Assange continued that he found it improbable that the two women had been working for US security agencies when he met them. “I have never said that this is a honey-trap,” he said, adding that press reports that his lawyer had made such a charge were based on misquotation.
“It appears, from the records that we do have, the suggestion is that they went to the police for advice and they did not want to make a complaint,” he said.
In another interview, Assange explained that the issue became the subject of intensive interest to police and prosecutors only after the intervention of Claes Borgstrom, the right-wing social democrat and former government official who is now representing the two women.
Perhaps the most remarkable feature of the BBC interview was the seeming indifference on the part of Humphrys to the issues of democratic rights raised by the threats against WikiLeaks. Assange noted that his organization has been subject to death threats, but Humphrys would not deviate from the “sex” issue to discuss the threat of assassination.
Humphrys criticized the release of material by WikiLeaks from two diametrically opposed standpoints, because “the vast-majority of it was tittle-tattle” and because it included highly sensitive security details that were of no interest to anyone “apart from people who might potentially benefit, like terrorists.”
Assange pointed out the contradiction in this line of questioning, then responded, “I believe none of it is dangerous. Vastly more detailed things have been released by the United States government itself, by Congress. For example, a year-and-a-half ago it released a list of all US nuclear sites.”
When Humprhys suggested that “the elected government of that nation” was entitled to make decisions about what information to release, while “you are getting leaks illegally.”
“Not illegally,” Assange responded. “We have been victorious in every single court case we have ever had. Legality is something for the highest court in the land to decide. It is not what a general claims. Revealing illegal behavior is in most countries not illegal. We are a publisher. We accept information from whistleblowers. We vet it, we analyze it and we publish it and that's what we do.”
Humprhys concluded with this observation, “It is illegal to hack into protected sites.
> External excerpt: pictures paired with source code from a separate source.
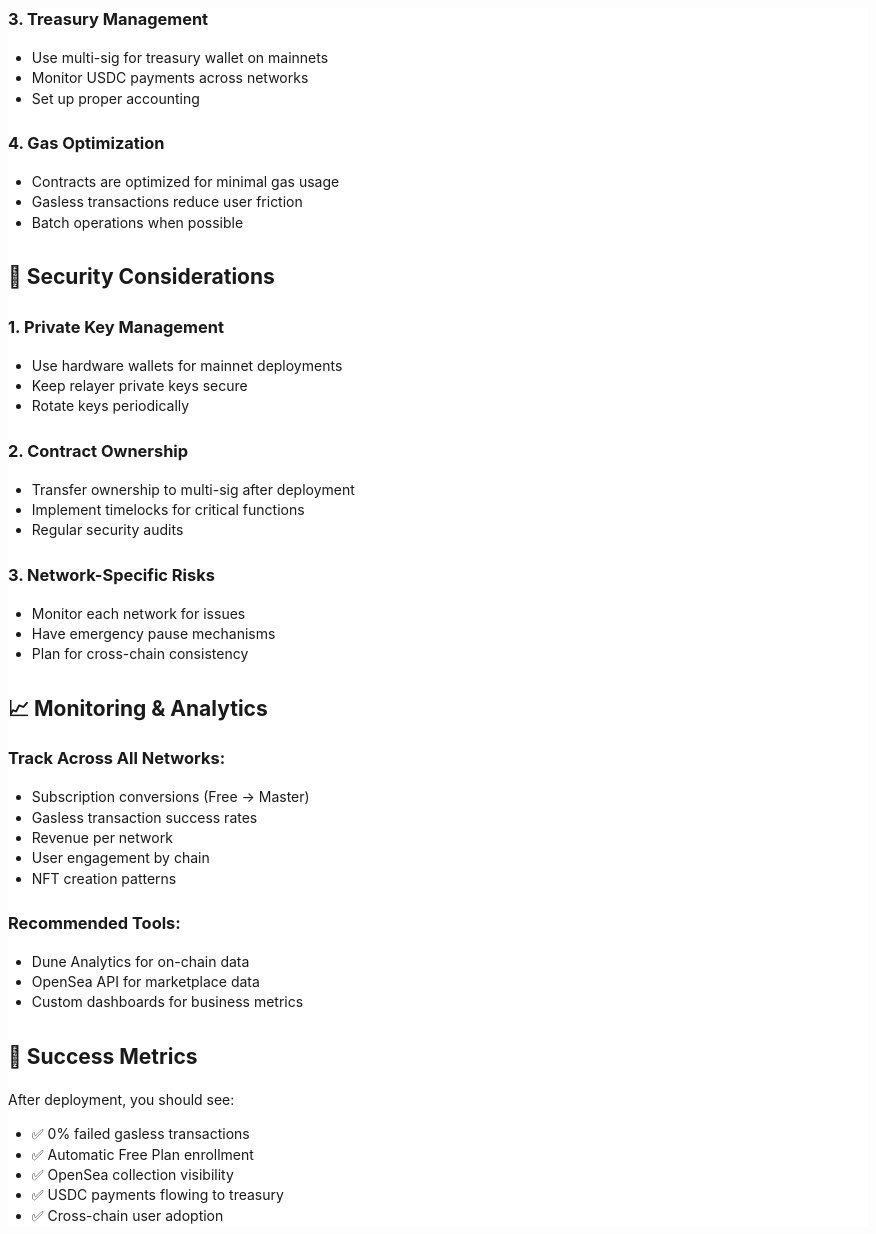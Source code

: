 ### 3. **Treasury Management**
- Use multi-sig for treasury wallet on mainnets
- Monitor USDC payments across networks
- Set up proper accounting

### 4. **Gas Optimization**
- Contracts are optimized for minimal gas usage
- Gasless transactions reduce user friction
- Batch operations when possible

## 🚨 Security Considerations

### 1. **Private Key Management**
- Use hardware wallets for mainnet deployments
- Keep relayer private keys secure
- Rotate keys periodically

### 2. **Contract Ownership**
- Transfer ownership to multi-sig after deployment
- Implement timelocks for critical functions
- Regular security audits

### 3. **Network-Specific Risks**
- Monitor each network for issues
- Have emergency pause mechanisms
- Plan for cross-chain consistency

## 📈 Monitoring & Analytics

### Track Across All Networks:
- Subscription conversions (Free → Master)
- Gasless transaction success rates
- Revenue per network
- User engagement by chain
- NFT creation patterns

### Recommended Tools:
- Dune Analytics for on-chain data
- OpenSea API for marketplace data
- Custom dashboards for business metrics

## 🎉 Success Metrics

After deployment, you should see:
- ✅ 0% failed gasless transactions
- ✅ Automatic Free Plan enrollment
- ✅ OpenSea collection visibility
- ✅ USDC payments flowing to treasury
- ✅ Cross-chain user adoption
It is illegal.”
“Where is the suggestion that any of the things we have published about government sites have come from illegal hacking?” Assange asked. “The allegations are in this case, that an intelligence agent walked out with the material on a CD. That’s the allegation.”
There is not the slightest acknowledgement throughout the interview that the US government in particular, and all governments worldwide, routinely engage in illegal and underhanded activity, or that WikiLeaks is performing a public service by exposing the conflict between what governments say officially, and what they say and do privately.
In an interview with the Spanish newspaper El Pais, one of the four European newspapers given advance access to the entire trove of diplomatic cables being posted on WikiLeaks, Assange revealed that there have been numerous death threats against him, mainly from American military personnel.
The threats were so frequent, he said, that British police cut short his appearance on the steps of the High Court last week, after his release, out of concern that he would be killed on the spot. “I could have stayed there talking for an hour,” he said, “but the police were worried because I could have been assassinated―or something like that.”